Format String Attack Lab: View and Write Memory

Introduction to Format String Vulnerabilities

In computer security, format string vulnerabilities arise when user input is passed directly as the format string argument to functions like printf(). This lab guides you through exploiting such a vulnerability in a C program compiled with -m32 on a 64-bit system. By disabling ASLR and using carefully crafted inputs, you can read and write arbitrary memory locations. This knowledge is foundational for understanding memory corruption attacks.

Disabling ASLR (Task 0)

Address Space Layout Randomization (ASLR) is a defense that randomizes memory addresses, making attacks harder. For this exercise, we disable it temporarily using:

$ sudo sysctl -w kernel.randomize_va_space=0

Verify with: $ sysctl -a --pattern randomize. A value of 0 means randomization is off. Remember, changes are lost on reboot.

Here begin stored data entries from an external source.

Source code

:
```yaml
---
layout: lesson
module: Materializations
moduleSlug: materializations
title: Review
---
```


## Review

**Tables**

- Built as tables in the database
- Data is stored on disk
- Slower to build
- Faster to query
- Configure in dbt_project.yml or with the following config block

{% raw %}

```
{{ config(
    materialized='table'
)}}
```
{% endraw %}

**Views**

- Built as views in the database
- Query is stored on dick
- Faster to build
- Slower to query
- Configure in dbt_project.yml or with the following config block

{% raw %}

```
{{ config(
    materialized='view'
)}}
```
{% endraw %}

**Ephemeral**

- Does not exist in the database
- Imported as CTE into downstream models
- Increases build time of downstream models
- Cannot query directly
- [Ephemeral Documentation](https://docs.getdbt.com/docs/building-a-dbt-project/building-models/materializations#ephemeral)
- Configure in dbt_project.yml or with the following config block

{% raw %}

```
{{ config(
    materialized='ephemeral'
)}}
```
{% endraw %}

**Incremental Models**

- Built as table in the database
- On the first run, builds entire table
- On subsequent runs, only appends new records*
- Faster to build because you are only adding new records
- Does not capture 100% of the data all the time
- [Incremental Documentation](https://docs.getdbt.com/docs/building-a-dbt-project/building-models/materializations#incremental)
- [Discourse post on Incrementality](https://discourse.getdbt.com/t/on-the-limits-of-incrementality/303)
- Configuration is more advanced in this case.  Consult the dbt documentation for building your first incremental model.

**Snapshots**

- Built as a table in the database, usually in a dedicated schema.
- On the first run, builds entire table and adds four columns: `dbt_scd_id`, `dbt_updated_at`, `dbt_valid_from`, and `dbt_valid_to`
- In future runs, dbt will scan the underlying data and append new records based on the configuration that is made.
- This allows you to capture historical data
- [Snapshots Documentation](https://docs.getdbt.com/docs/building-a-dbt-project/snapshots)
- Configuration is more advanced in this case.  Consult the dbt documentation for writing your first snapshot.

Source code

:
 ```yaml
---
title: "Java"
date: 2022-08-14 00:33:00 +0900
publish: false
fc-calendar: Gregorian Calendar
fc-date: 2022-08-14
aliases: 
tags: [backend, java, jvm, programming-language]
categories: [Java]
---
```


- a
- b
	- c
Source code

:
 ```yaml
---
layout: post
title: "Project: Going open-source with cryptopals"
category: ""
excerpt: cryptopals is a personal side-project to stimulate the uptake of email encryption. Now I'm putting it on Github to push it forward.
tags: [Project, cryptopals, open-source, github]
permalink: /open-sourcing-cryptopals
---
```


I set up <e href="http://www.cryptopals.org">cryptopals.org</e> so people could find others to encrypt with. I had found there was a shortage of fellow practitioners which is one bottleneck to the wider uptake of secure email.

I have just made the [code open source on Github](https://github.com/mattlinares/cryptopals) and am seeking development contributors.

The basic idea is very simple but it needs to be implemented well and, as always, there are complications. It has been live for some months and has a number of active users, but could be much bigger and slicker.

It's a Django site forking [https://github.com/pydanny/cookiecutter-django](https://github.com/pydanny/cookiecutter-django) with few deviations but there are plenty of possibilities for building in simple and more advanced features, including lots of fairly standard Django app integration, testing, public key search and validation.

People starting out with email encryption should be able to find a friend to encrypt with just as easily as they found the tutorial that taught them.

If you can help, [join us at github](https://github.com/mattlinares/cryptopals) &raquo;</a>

Understanding the Vulnerable Code (Task 1)

Compile the provided vul.c with the -m32 flag to produce a 32-bit binary:

$ gcc -m32 vul.c -o vul

Examine the code. The vulnerability lies in the printf() call that directly uses user input as the format string. For example:

printf(user_input);  // vulnerable

This allows an attacker to read and write stack memory using format specifiers like %x and %n.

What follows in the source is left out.